California’s long‑running fight over who counts as an employee in the gig economy just hit a new phase, and Los Angeles is right in the middle of it. A new state deal gives rideshare drivers legal tools to bargain together, while the apps walked away with a major trim to their insurance obligations. In L.A., that means people who drive for Uber and Lyft remain independent contractors under Proposition 22, but for the first time have a clear legal route toward union-style representation. The shift could ripple through an industry built on flexible schedules and touch-screen dispatch, touching everything from pay and protections to how organizers reach drivers.
Gov. Gavin Newsom signed the package last October as part of a bargain with labor groups and the companies, and his office said the measures together open a path for more than 800,000 drivers to seek collective bargaining while reducing costs for riders, in a press release via the Governor's Office. Backers cast the outcome as a compromise that keeps the on-demand flexibility drivers say they value while finally giving organizers a legal way to negotiate industrywide terms. Critics counter that the deal gives away too much on core protections.
How the new system works
AB 1340 sets up a state-run representation process for transportation network company drivers, defined as people who transport passengers for the apps, and spells out notice, list, and certification steps for the Public Employment Relations Board. The law orders covered TNCs to hand over driver contact information on a quarterly schedule and authorizes the board to decide which drivers count as “active” for representation. Reporting begins with the quarter that ends March 31, 2026. Those mechanics appear in the enrolled bill text and the legislative summary for AB 1340, which detail the timelines and the board’s role in certifying a bargaining representative. According to LegiScan, the procedures also include safeguards for driver privacy and a framework for sectoral bargaining if drivers opt for that route.
Insurance trade-off
To bring the industry on board, lawmakers paired AB 1340 with SB 371, an insurance overhaul that shifts uninsured and underinsured motorist obligations back toward transportation network companies and reduces per-trip UM/UIM limits. Sponsor Sen. Christopher Cabaldon’s office said SB 371 cuts the UM/UIM requirement from $1 million to roughly $60,000 per person and $300,000 per incident and makes the TNC responsible for maintaining that coverage. The sponsor’s office has argued the change will help rein in fares that have been pushed up partly by state insurance mandates, while critics warn it leaves passengers with a thinner safety net if something goes wrong. The sponsor’s summary is posted by Sen. Christopher Cabaldon.

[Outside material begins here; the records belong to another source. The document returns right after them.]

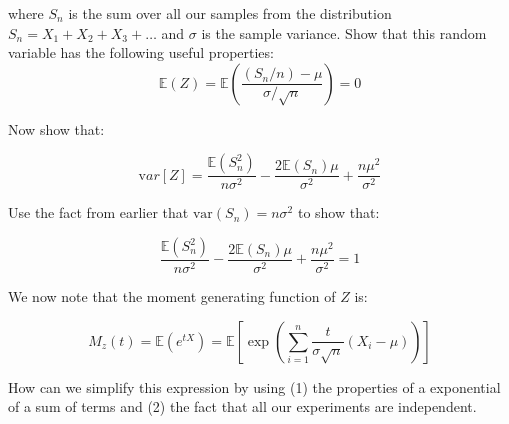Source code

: \documentclass[paper=a4, fontsize=11pt]{scrartcl}
\numberwithin{equation}{section}
\numberwithin{figure}{section}
\numberwithin{table}{section}
\newcommand{\var}[1]{\ensuremath{{\mathrm var}\left[ #1 \right]}}
\begin{document}
\noindent where $S_n$ is the sum over all our samples from the distribution $S_n = X_1 + X_2 + X_3 + \dots$ and $\sigma$ is the sample variance.  Show that this
random variable has the following useful properties:
%
\begin{equation}
 \mathbb{E}(Z) = \mathbb{E}\left( \frac{(S_n/n) - \mu}{\sigma/\sqrt{n}} \right)
= 0
\nonumber
\end{equation}

\vspace{5cm}

%
Now show that: 

\begin{equation}
 \var{Z} = \frac{\mathbb{E}(S_n^2)}{n\sigma^2 } - \frac{2\mathbb{E}(S_n)\mu}{\sigma^2} + \frac{ n\mu^2 }{\sigma^2}
\end{equation}

\vspace{5cm}

%
Use the fact from earlier that $\textrm{var}(S_n)=n\sigma^2$ to show that:

\begin{equation}
 \frac{\mathbb{E}(S_n^2)}{n\sigma^2 } - \frac{2\mathbb{E}(S_n)\mu}{\sigma^2} +
\frac{n\mu^2}{\sigma^2} = 1
\end{equation}

\noindent We now note that the moment generating function of $Z$ is:

\begin{equation}
 M_z(t) = \mathbb{E}(e^{tX}) = \mathbb{E}\left[ \exp\left( \sum_{i=1}^n
\frac{t}{\sigma\sqrt{n}} (X_i-\mu) \right) \right]
\end{equation}

\noindent How can we simplify this expression by using (1) the properties of a
exponential of a sum of terms and (2) the fact that all our experiments are
independent.

\begin{questions}
\vspace{5cm}
\end{questions}
\end{document}
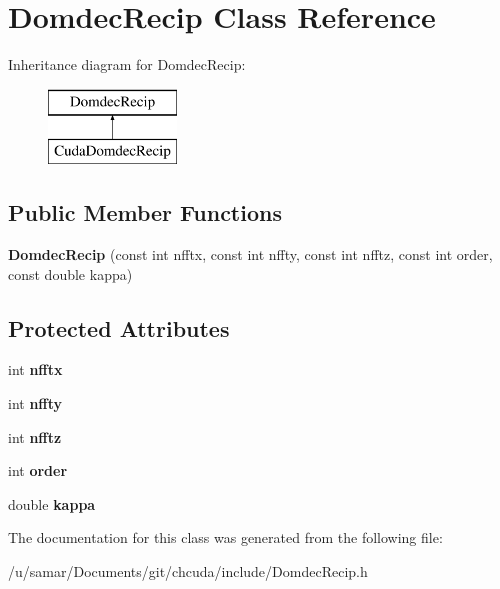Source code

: \hypertarget{classDomdecRecip}{}\section{Domdec\+Recip Class Reference}
\label{classDomdecRecip}
Inheritance diagram for Domdec\+Recip\+:\begin{figure}[H]
\begin{center}
\leavevmode
\includegraphics[height=2.000000cm]{classDomdecRecip}
\end{center}
\end{figure}
\subsection*{Public Member Functions}
\begin{DoxyCompactItemize}
\item 
\hypertarget{classDomdecRecip_a615297bad8615e487e032724af9e5f71}{}\label{classDomdecRecip_a615297bad8615e487e032724af9e5f71} 
{\bfseries Domdec\+Recip} (const int nfftx, const int nffty, const int nfftz, const int order, const double kappa)
\end{DoxyCompactItemize}
\subsection*{Protected Attributes}
\begin{DoxyCompactItemize}
\item 
\hypertarget{classDomdecRecip_a4c285af461282131d49ce72d35a85f42}{}\label{classDomdecRecip_a4c285af461282131d49ce72d35a85f42} 
int {\bfseries nfftx}
\item 
\hypertarget{classDomdecRecip_a7238cf29a27789310b2cefd4322d1fcb}{}\label{classDomdecRecip_a7238cf29a27789310b2cefd4322d1fcb} 
int {\bfseries nffty}
\item 
\hypertarget{classDomdecRecip_a87ae46c2f9f767aa5ae862a539be0454}{}\label{classDomdecRecip_a87ae46c2f9f767aa5ae862a539be0454} 
int {\bfseries nfftz}
\item 
\hypertarget{classDomdecRecip_afc932b2f968be556fb3685f9632e07fe}{}\label{classDomdecRecip_afc932b2f968be556fb3685f9632e07fe} 
int {\bfseries order}
\item 
\hypertarget{classDomdecRecip_a6169ef7da01efe0f6058cc8b0ad7985f}{}\label{classDomdecRecip_a6169ef7da01efe0f6058cc8b0ad7985f} 
double {\bfseries kappa}
\end{DoxyCompactItemize}


The documentation for this class was generated from the following file\+:\begin{DoxyCompactItemize}
\item 
/u/samar/\+Documents/git/chcuda/include/Domdec\+Recip.\+h\end{DoxyCompactItemize}
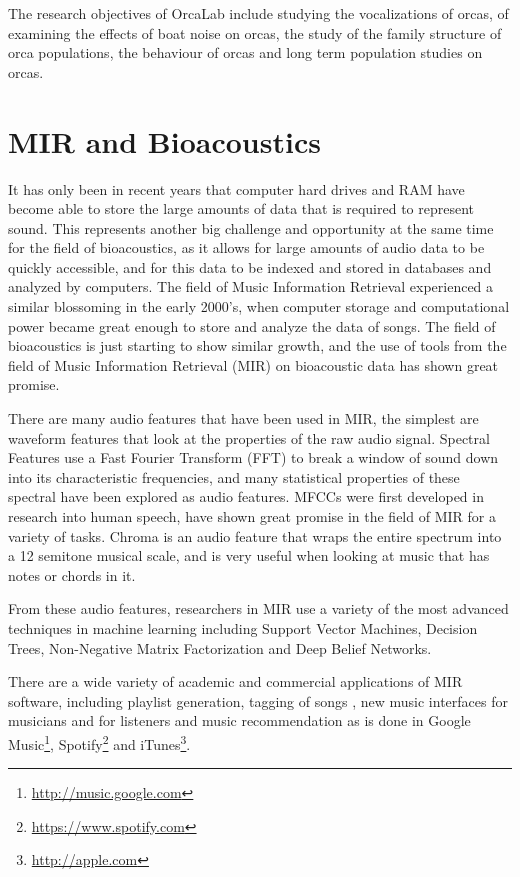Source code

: The research objectives of OrcaLab include studying the vocalizations
of orcas, of examining the effects of boat noise on orcas, the study
of the family structure of orca populations, the behaviour of orcas
and long term population studies on orcas.  


%
%
\section{MIR and Bioacoustics}
\label{section:introduction:MIRandBioacoustics}

It has only been in recent years that computer hard drives and RAM
have become able to store the large amounts of data that is required
to represent sound.  This represents another big challenge and
opportunity at the same time for the field of bioacoustics, as it
allows for large amounts of audio data to be quickly accessible, and
for this data to be indexed and stored in databases and analyzed by
computers.  The field of Music Information Retrieval experienced a
similar blossoming in the early 2000's, when computer storage and
computational power became great enough to store and analyze the data
of songs.  The field of bioacoustics is just starting to show similar
growth, and the use of tools from the field of Music Information
Retrieval (MIR) on bioacoustic data has shown great promise.

There are many audio features that have been used in MIR, the simplest
are waveform features that look at the properties of the raw audio
signal.  Spectral Features use a Fast Fourier Transform (FFT) to break
a window of sound down into its characteristic frequencies, and many
statistical properties of these spectral have been explored as audio
features.  MFCCs were first developed in research into human speech,
have shown great promise in the field of MIR for a variety of tasks.
Chroma is an audio feature that wraps the entire spectrum into a 12
semitone musical scale, and is very useful when looking at music that
has notes or chords in it.

From these audio features, researchers in MIR use a variety of the
most advanced techniques in machine learning including Support Vector
Machines, Decision Trees, Non-Negative Matrix Factorization and Deep
Belief Networks.

There are a wide variety of academic and commercial applications of
MIR software, including playlist generation, tagging of songs
\cite{ness2009improving}, new music interfaces for musicians
\cite{ness2011gesture} and for listeners \cite{ness2009audioscapes}
and music recommendation \cite{miller2010geoshuffle} as is done in
Google Music\footnote{\url{http://music.google.com}},
Spotify\footnote{\url{https://www.spotify.com}} and
iTunes\footnote{\url{http://apple.com}}.

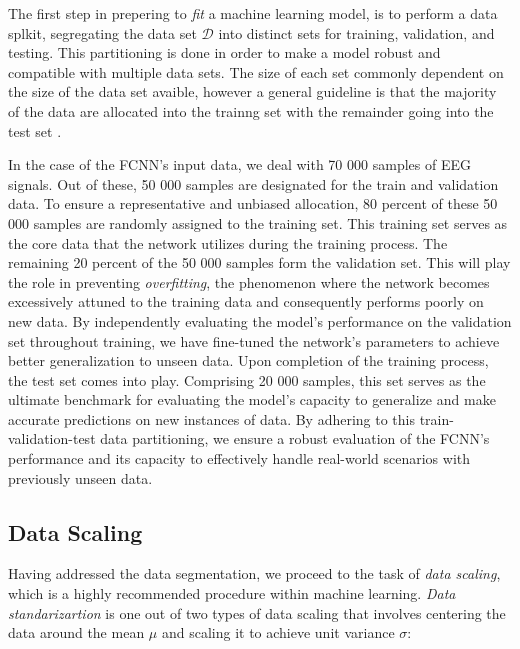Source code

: \documentclass[a4paper, UKenglish, 11pt]{uiomaster}
\begin{document}
The first step in prepering to \emph{fit} a machine learning model, is to perform a data splkit, segregating the data set $\mathcal{D}$ into distinct sets for training, validation, and testing. This partitioning is done in order to make a model robust and compatible with multiple data sets. The size of each set commonly dependent on the size of the data set avaible, however a general guideline is that the majority of the data are allocated into the trainng set with the remainder going into the test set \cite{mehta2019high}.

In the case of the FCNN's input data, we deal with 70 000 samples of EEG signals. Out of these, 50 000 samples are designated for the train and validation data. To ensure a representative and unbiased allocation, 80 percent of these 50 000 samples are randomly assigned to the training set. This training set serves as the core data that the network utilizes during the training process. The remaining 20 percent of the 50 000 samples form the validation set. This will play the role in preventing \emph{overfitting}, the phenomenon where the network becomes excessively attuned to the training data and consequently performs poorly on new data. By independently evaluating the model's performance on the validation set throughout training, we have fine-tuned the network's parameters to achieve better generalization to unseen data.
Upon completion of the training process, the test set comes into play. Comprising 20 000 samples, this set serves as the ultimate benchmark for evaluating the model's capacity to generalize and make accurate predictions on new instances of data. By adhering to this train-validation-test data partitioning, we ensure a robust evaluation of the FCNN's performance and its capacity to effectively handle real-world scenarios with previously unseen data.

\subsection{Data Scaling}
Having addressed the data segmentation, we proceed to the task of \emph{data scaling}, which is a highly recommended procedure within machine learning. \emph{Data standarizartion} is one out of two types of data scaling that involves centering the data around the mean $\mu$ and scaling it to achieve unit variance $\sigma$:
\end{document}
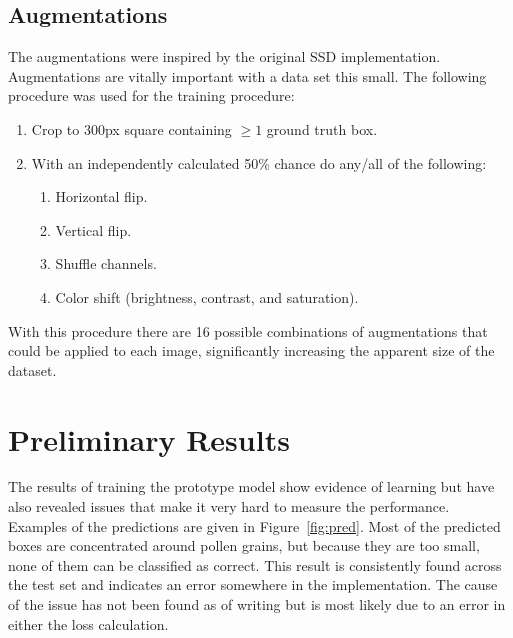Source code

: \subsection*{Augmentations}
The augmentations were inspired by the original SSD implementation.
Augmentations are vitally important with a data set this small.
The following procedure was used for the training procedure:
\begin{enumerate}
  \item Crop to 300px square containing \( \geq 1 \) ground truth box.
  \item With an independently calculated 50\% chance do any/all of the following:
  \begin{enumerate}
  \item Horizontal flip.
  \item Vertical flip.
  \item Shuffle channels.
  \item Color shift (brightness, contrast, and saturation).
  \end{enumerate}
\end{enumerate}

With this procedure there are 16 possible combinations of augmentations that could be applied to each image, significantly increasing the apparent size of the dataset.

\section*{Preliminary Results}
The results of training the prototype model show evidence of learning but have also revealed issues that make it very hard to measure the performance.
Examples of the predictions are given in Figure~\ref{fig:pred}.
Most of the predicted boxes are concentrated around pollen grains, but because they are too small, none of them can be classified as correct.
This result is consistently found across the test set and indicates an error somewhere in the implementation.
The cause of the issue has not been found as of writing but is most likely due to an error in either the loss calculation.

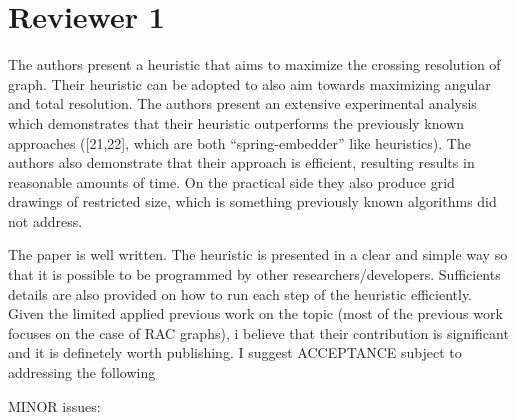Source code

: \documentclass{article}
\begin{document}
\section*{Reviewer 1}

The authors present a heuristic that aims to maximize the crossing resolution of graph. Their heuristic can be adopted to also aim towards maximizing angular and total resolution. The authors present an extensive experimental analysis which demonstrates that their heuristic
outperforms the previously known approaches ([21,22], which are both ``spring-embedder'' like heuristics). The authors also demonstrate that their approach is efficient, resulting results in reasonable
amounts of time. On the practical side they also produce grid drawings of restricted size, which is something previously known algorithms did not address. 

The paper is well written. The heuristic is presented in a clear and simple way so that it is possible to be programmed by other researchers/developers. Sufficients details are also provided
on how to run each step of the heuristic efficiently. Given the limited applied previous work on the topic (most of the previous work focuses on the case of RAC graphs), i believe that their contribution is significant and it is definetely worth publishing. I suggest ACCEPTANCE subject to addressing the following 

MINOR issues:
\end{document}
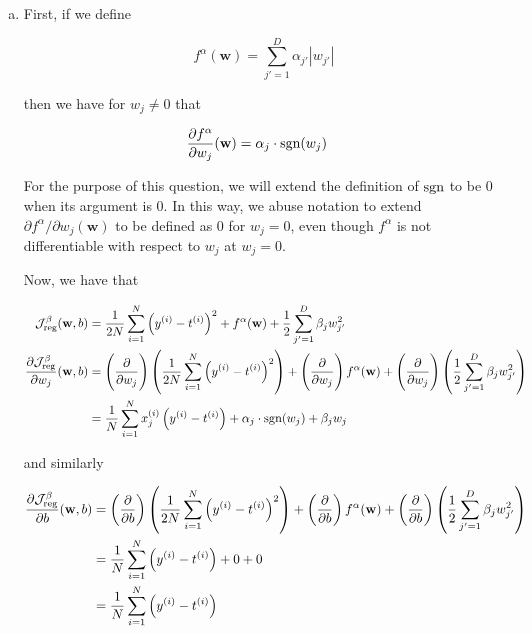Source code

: \documentclass{article}
\begin{document}
\begin{enumerate}[(a)]
    \item First, if we define 
    
    \[f^\alpha(\mathbf{w}) = \sum_{j' = 1}^D \alpha_{j'} |w_{j'}|\]

    then we have for $w_j \neq 0$ that 

    \begin{align*}
        \frac{\partial f^\alpha}{\partial w_j}(\mathbf{w}) &= \alpha_j \cdot \mathcal{\text{sgn}}(w_j)
    \end{align*}

    For the purpose of this question, we will extend the definition of $\mathcal{\text{sgn}}$ to be 0 when its argument is 0. In this way, we abuse notation to extend $\partial f^\alpha/\partial w_j(\mathbf{w})$ to be defined as $0$ for $w_j = 0$, even though $f^\alpha$ is not differentiable with respect to $w_j$ at $w_j = 0$.

    Now, we have that

    \begin{align*}
        \mathcal{J}^{\beta}_{\text{reg}}(\mathbf{w}, b) &= \frac{1}{2N} \sum_{i = 1}^N \left(y^{(i)} - t^{(i)}\right)^2 + f^\alpha(\mathbf{w}) + \frac{1}{2} \sum_{j' = 1}^D \beta_j w_{j'}^2\\
        \frac{\partial \mathcal{J}^{\beta}_{\text{reg}}}{\partial w_j}(\mathbf{w}, b) &= \left(\frac{\partial}{\partial w_j}\right) \left(\frac{1}{2N} \sum_{i = 1}^N \left(y^{(i)} - t^{(i)}\right)^2\right) + \left(\frac{\partial}{\partial w_j}\right) f^\alpha(\mathbf{w}) + \left(\frac{\partial}{\partial w_j}\right) \left(\frac{1}{2} \sum_{j' = 1}^D \beta_j w_{j'}^2\right)\\
       &=  \frac{1}{N} \sum_{i = 1}^N x_j^{(i)} \left(y^{(i)} - t^{(i)}\right) + \alpha_j \cdot \mathcal{\text{sgn}}(w_j) + \beta_j w_j
    \end{align*}

    and similarly 

    \begin{align*}
        \frac{\partial \mathcal{J}^{\beta}_{\text{reg}}}{\partial b}(\mathbf{w}, b) &= \left(\frac{\partial}{\partial b}\right) \left(\frac{1}{2N} \sum_{i = 1}^N \left(y^{(i)} - t^{(i)}\right)^2\right) + \left(\frac{\partial}{\partial b}\right) f^\alpha(\mathbf{w}) + \left(\frac{\partial}{\partial b}\right) \left(\frac{1}{2} \sum_{j' = 1}^D \beta_j w_{j'}^2\right)\\
         &=  \frac{1}{N} \sum_{i = 1}^N \left(y^{(i)} - t^{(i)}\right) + 0 + 0\\
         &= \frac{1}{N} \sum_{i = 1}^N \left(y^{(i)} - t^{(i)}\right)
    \end{align*}


\end{enumerate}
\end{document}
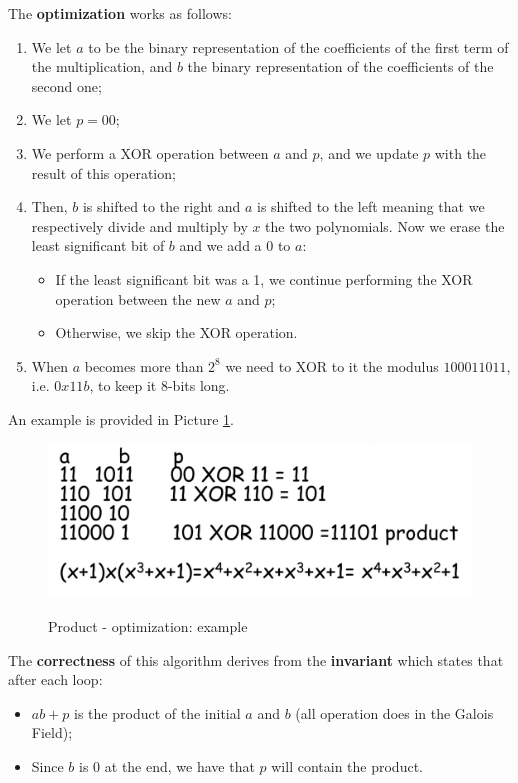The \textbf{optimization} works as follows:

\begin{enumerate}
    \item We let $a$ to be the binary representation of the coefficients of the first term of the multiplication, and $b$ the binary representation of the coefficients of the second one;
    \item We let $p = 00$;
    \item We perform a XOR operation between $a$ and $p$, and we update $p$ with the result of this operation;
    \item Then, $b$ is shifted to the right and $a$ is shifted to the left meaning that we respectively divide and multiply by $x$ the two polynomials. Now we erase the least significant bit of $b$ and we add a 0 to $a$:
    \begin{itemize}
        \item If the least significant bit was a 1, we continue performing the XOR operation between the new $a$ and $p$;
        \item Otherwise, we skip the XOR operation. 
    \end{itemize}
    \item When $a$ becomes more than $2^8$ we need to XOR to it the modulus $100011011$, i.e. $0x11b$, to keep it 8-bits long.
\end{enumerate}

An example is provided in Picture \ref{aes8}.

\begin{figure}[h!]
        \centering
        \includegraphics[scale = 0.65]{img/aes8.png}
        \label{aes8}
        \caption{Product - optimization: example}
\end{figure}

The \textbf{correctness} of this algorithm derives from the \textbf{invariant} which states that after each loop: 

\begin{itemize}
    \item $ab+p$ is the product of the initial $a$ and $b$ (all operation does in the Galois Field);
    \item Since $b$ is 0 at the end, we have that $p$ will contain the product.
\end{itemize}

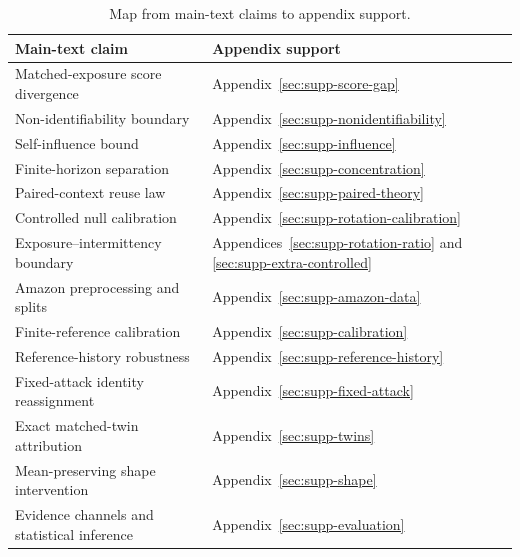 \begin{table}[t]
\caption{Map from main-text claims to appendix support.}
\label{tab:supp-map}
\centering
\small
\setlength{\tabcolsep}{4pt}
\renewcommand{\arraystretch}{1.08}
\begin{tabularx}{\columnwidth}{@{}
  >{\raggedright\arraybackslash}X
  >{\raggedright\arraybackslash}X@{}}
\toprule
\textbf{Main-text claim} & \textbf{Appendix support} \\
\midrule

Matched-exposure score divergence
&
Appendix~\ref{sec:supp-score-gap}
\\

Non-identifiability boundary
&
Appendix~\ref{sec:supp-nonidentifiability}
\\
Self-influence bound
&
Appendix~\ref{sec:supp-influence}
\\

Finite-horizon separation
&
Appendix~\ref{sec:supp-concentration}
\\

Paired-context reuse law
&
Appendix~\ref{sec:supp-paired-theory}
\\

Controlled null calibration
&
Appendix~\ref{sec:supp-rotation-calibration}
\\

Exposure--intermittency boundary
&
Appendices~\ref{sec:supp-rotation-ratio} and
\ref{sec:supp-extra-controlled}
\\

Amazon preprocessing and splits
&
Appendix~\ref{sec:supp-amazon-data}
\\

Finite-reference calibration
&
Appendix~\ref{sec:supp-calibration}
\\

Reference-history robustness
&
Appendix~\ref{sec:supp-reference-history}
\\

Fixed-attack identity reassignment
&
Appendix~\ref{sec:supp-fixed-attack}
\\

Exact matched-twin attribution
&
Appendix~\ref{sec:supp-twins}
\\

Mean-preserving shape intervention
&
Appendix~\ref{sec:supp-shape}
\\

Evidence channels and statistical inference
&
Appendix~\ref{sec:supp-evaluation}
\\


\end{tabularx}
\end{table}
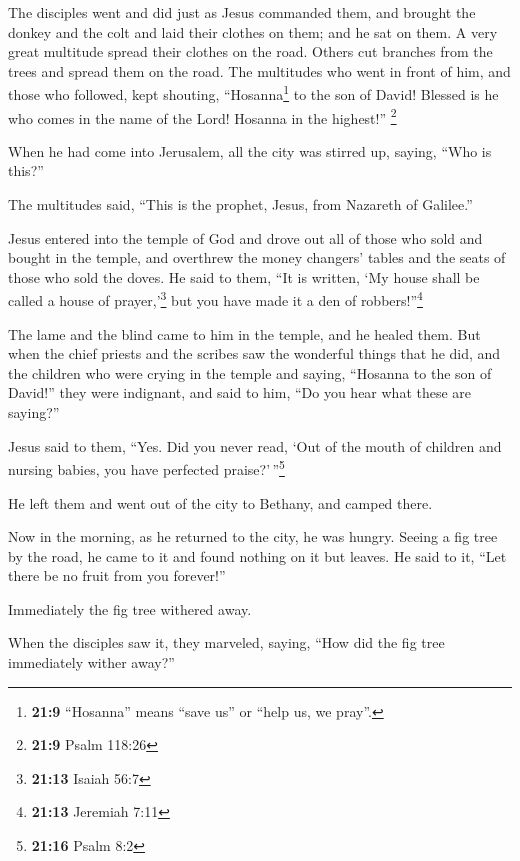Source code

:  The disciples went and did just as Jesus commanded them,
 and brought the donkey and the colt and laid their
clothes on them; and he sat on them.  A very great
multitude spread their clothes on the road. Others cut branches from the
trees and spread them on the road.  The multitudes who
went in front of him, and those who followed, kept shouting,
``Hosanna\footnote{\textbf{21:9} ``Hosanna'' means ``save us'' or ``help
  us, we pray''.} to the son of David! Blessed is he who comes in the
name of the Lord! Hosanna in the highest!'' \footnote{\textbf{21:9}
  Psalm 118:26}

 When he had come into Jerusalem, all the city was
stirred up, saying, ``Who is this?''

 The multitudes said, ``This is the prophet, Jesus, from
Nazareth of Galilee.''

 Jesus entered into the temple of God and drove out all
of those who sold and bought in the temple, and overthrew the money
changers' tables and the seats of those who sold the doves.
 He said to them, ``It is written, `My house shall be
called a house of prayer,'\footnote{\textbf{21:13} Isaiah 56:7} but you
have made it a den of robbers!''\footnote{\textbf{21:13} Jeremiah 7:11}

 The lame and the blind came to him in the temple, and he
healed them.  But when the chief priests and the scribes
saw the wonderful things that he did, and the children who were crying
in the temple and saying, ``Hosanna to the son of David!'' they were
indignant,  and said to him, ``Do you hear what these are
saying?''

Jesus said to them, ``Yes. Did you never read, `Out of the mouth of
children and nursing babies, you have perfected praise?'\,''\footnote{\textbf{21:16}
  Psalm 8:2}

 He left them and went out of the city to Bethany, and
camped there.

 Now in the morning, as he returned to the city, he was
hungry.  Seeing a fig tree by the road, he came to it and
found nothing on it but leaves. He said to it, ``Let there be no fruit
from you forever!''

Immediately the fig tree withered away.

 When the disciples saw it, they marveled, saying, ``How
did the fig tree immediately wither away?''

What drivers in L.A. should expect
On the ground in Los Angeles, the first shifts will be procedural rather than financial. Proposition 22 still classifies most app drivers as independent contractors, but AB 1340 hands organizers a formal playbook for outreach, recognition, and representation votes. The law’s quarterly reporting and notice requirements will provide an early test of whether unions and worker groups can actually reach a far‑flung, constantly changing workforce, and the certification process will depend on gathering enough valid support from “active” drivers, according to reporting by CalMatters. Local groups such as Rideshare Drivers United, along with national unions like SEIU, have said they are gearing up for outreach, but any sectoral deal would still have to be negotiated and would almost certainly encounter legal and political resistance.
The bigger picture
The new package is only the latest turn in a saga that has reshaped how gig work is treated under California law. AB 5 in 2019 wrote the strict ABC test for employee classification into statute, then Proposition 22 in 2020 carved app drivers out after companies spent more than $200 million on the ballot measure, according to the San Francisco Chronicle. Supporters of the latest laws say this compromise keeps drivers’ scheduling freedom intact and should help lower costs for riders, while opponents argue that thinner insurance requirements and continued contractor status leave both drivers and passengers exposed. As AP News noted, the measures amount to both a policy shift and a political truce that will only be tested once organizers start gathering authorizations and pressing for votes.
For now, drivers and riders will be watching the board’s initial data rounds and the organizing campaigns that follow. The law creates a slow, rules-driven path to bargaining, not an overnight change in job classification or pay. The coming months, starting with the driver lists that are due after March 31, 2026, will reveal whether organizers can turn newly granted legal rights into real contracts at the bargaining table.